Now 45, Gittleman's new venture is Open Peak, a Boca Raton-based company that creates devices that allows customers to remotely manage customer devices and applications.
He invented the first enterprise eLearning system, the flagship Blackboard software, which manages online class material for universities. Cane helped take Blackboard public in 2004 and the Washington, D.C., company has grown to more than $530 million in revenue.
Cane grew up in Lake Worth and wanted his family to enjoy the South Florida lifestyle. So he moved back home and founded a new venture, Modernizing Medicine, an electronic medical records software company.
The company employs 70 and is growing, moving this month into the Research Park at Florida Atlantic University in Boca Raton. Modernizing Medicine had $1.8 million in sales in 2011 and is "on track to do $8 million to $10 million this year," said Cane, 35.
The ex-IBMer founded Citrix Systems, a Fortune 500 company with 1,400 employees in Fort Lauderdale. Today, Iacobucci is working on a new venture, VirtualWorks, to deal with all of the data from the many office and virtual devices that companies use. The Boca Raton company has hired 27 people and plans to be at 40 by mid-year.
Iacobucci, 58, also advises other local ventures including Zee Aganovic of Hi-Conversion in Boca Raton.
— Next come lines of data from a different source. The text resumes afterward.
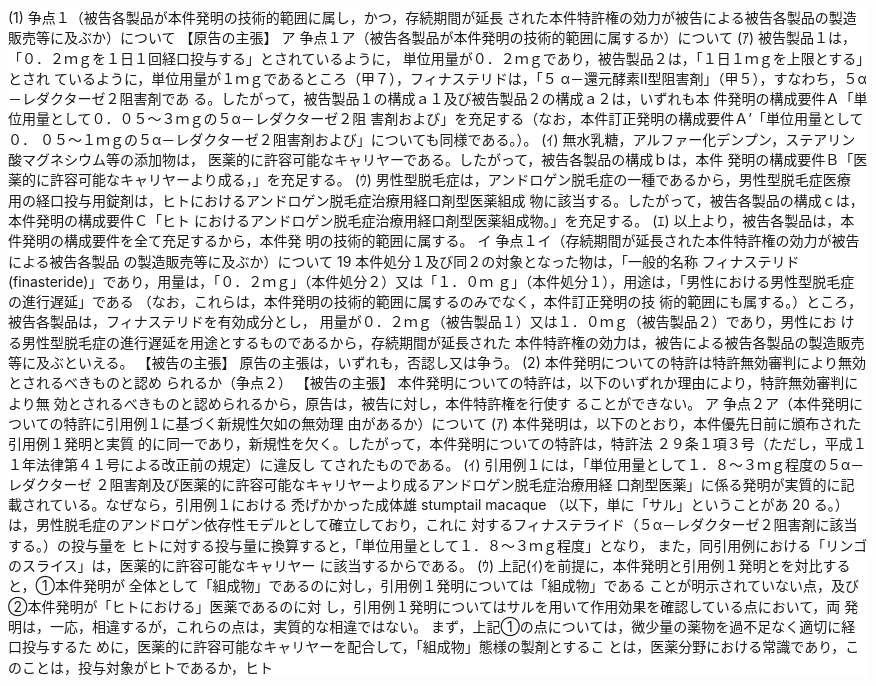  (1) 争点１（被告各製品が本件発明の技術的範囲に属し，かつ，存続期間が延長
された本件特許権の効力が被告による被告各製品の製造販売等に及ぶか）について 
 【原告の主張】 
 ア 争点１ア（被告各製品が本件発明の技術的範囲に属するか）について 
 (ｱ) 被告製品１は，「０．２ｍｇを１日１回経口投与する」とされているように，
単位用量が０．２ｍｇであり，被告製品２は，「１日１ｍｇを上限とする」とされ
ているように，単位用量が１ｍｇであるところ（甲７），フィナステリドは，「５
α－還元酵素Ⅱ型阻害剤」（甲５），すなわち，５α－レダクターゼ２阻害剤であ
る。したがって，被告製品１の構成ａ１及び被告製品２の構成ａ２は，いずれも本
件発明の構成要件Ａ「単位用量として０．０５～３ｍｇの５α－レダクターゼ２阻
害剤および」を充足する（なお，本件訂正発明の構成要件Ａ’「単位用量として０．
０５～１ｍｇの５α－レダクターゼ２阻害剤および」についても同様である。）。 
 (ｲ) 無水乳糖，アルファー化デンプン，ステアリン酸マグネシウム等の添加物は，
医薬的に許容可能なキャリヤーである。したがって，被告各製品の構成ｂは，本件
発明の構成要件Ｂ「医薬的に許容可能なキャリヤーより成る，」を充足する。 
 (ｳ) 男性型脱毛症は，アンドロゲン脱毛症の一種であるから，男性型脱毛症医療
用の経口投与用錠剤は，ヒトにおけるアンドロゲン脱毛症治療用経口剤型医薬組成
物に該当する。したがって，被告各製品の構成ｃは，本件発明の構成要件Ｃ「ヒト
におけるアンドロゲン脱毛症治療用経口剤型医薬組成物。」を充足する。 
 (ｴ) 以上より，被告各製品は，本件発明の構成要件を全て充足するから，本件発
明の技術的範囲に属する。 
 イ 争点１イ（存続期間が延長された本件特許権の効力が被告による被告各製品
の製造販売等に及ぶか）について 
 19 
 本件処分１及び同２の対象となった物は，「一般的名称  フィナステリド
(finasteride)」であり，用量は，「０．２ｍｇ」（本件処分２）又は「１．０ｍ
ｇ」（本件処分１），用途は，「男性における男性型脱毛症の進行遅延」である
（なお，これらは，本件発明の技術的範囲に属するのみでなく，本件訂正発明の技
術的範囲にも属する。）ところ，被告各製品は，フィナステリドを有効成分とし，
用量が０．２ｍｇ（被告製品１）又は１．０ｍｇ（被告製品２）であり，男性にお
ける男性型脱毛症の進行遅延を用途とするものであるから，存続期間が延長された
本件特許権の効力は，被告による被告各製品の製造販売等に及ぶといえる。 
【被告の主張】 
 原告の主張は，いずれも，否認し又は争う。 
 (2) 本件発明についての特許は特許無効審判により無効とされるべきものと認め
られるか（争点２） 
【被告の主張】 
 本件発明についての特許は，以下のいずれか理由により，特許無効審判により無
効とされるべきものと認められるから，原告は，被告に対し，本件特許権を行使す
ることができない。 
 ア 争点２ア（本件発明についての特許に引用例１に基づく新規性欠如の無効理
由があるか）について 
 (ｱ) 本件発明は，以下のとおり，本件優先日前に頒布された引用例１発明と実質
的に同一であり，新規性を欠く。したがって，本件発明についての特許は，特許法
２９条１項３号（ただし，平成１１年法律第４１号による改正前の規定）に違反し
てされたものである。 
 (ｲ) 引用例１には，「単位用量として１．８～３ｍｇ程度の５α－レダクターゼ
２阻害剤及び医薬的に許容可能なキャリヤーより成るアンドロゲン脱毛症治療用経
口剤型医薬」に係る発明が実質的に記載されている。なぜなら，引用例１における
禿げかかった成体雄 stumptail macaque （以下，単に「サル」ということがあ
 20 
る。）は，男性脱毛症のアンドロゲン依存性モデルとして確立しており，これに
対するフィナステライド（５α－レダクターゼ２阻害剤に該当する。）の投与量を
ヒトに対する投与量に換算すると，「単位用量として１．８～３ｍｇ程度」となり，
また，同引用例における「リンゴのスライス」は，医薬的に許容可能なキャリヤー
に該当するからである。 
 (ｳ) 上記(ｲ)を前提に，本件発明と引用例１発明とを対比すると，①本件発明が
全体として「組成物」であるのに対し，引用例１発明については「組成物」である
ことが明示されていない点，及び②本件発明が「ヒトにおける」医薬であるのに対
し，引用例１発明についてはサルを用いて作用効果を確認している点において，両
発明は，一応，相違するが，これらの点は，実質的な相違ではない。 
 まず，上記①の点については，微少量の薬物を過不足なく適切に経口投与するた
めに，医薬的に許容可能なキャリヤーを配合して，「組成物」態様の製剤とするこ
とは，医薬分野における常識であり，このことは，投与対象がヒトであるか，ヒト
Originally from Bosnia, Aganovic moved to South Florida in 1993 because he wanted his children to grow up in a "small town neighborhood" like he did.
Since then, Aganovic took two companies from startup to sale: CyLex Systems was acquired by copier giant Ricoh, and Apptimum, purchased by Microsoft.
At 55, his latest venture is HiConversion, which develops e-commerce technology. Customers include Tommy Brands, Uggs Australia, Adidas, Rockport and Hugo Boss.
Staff writer Justine Griffin contributed to this report.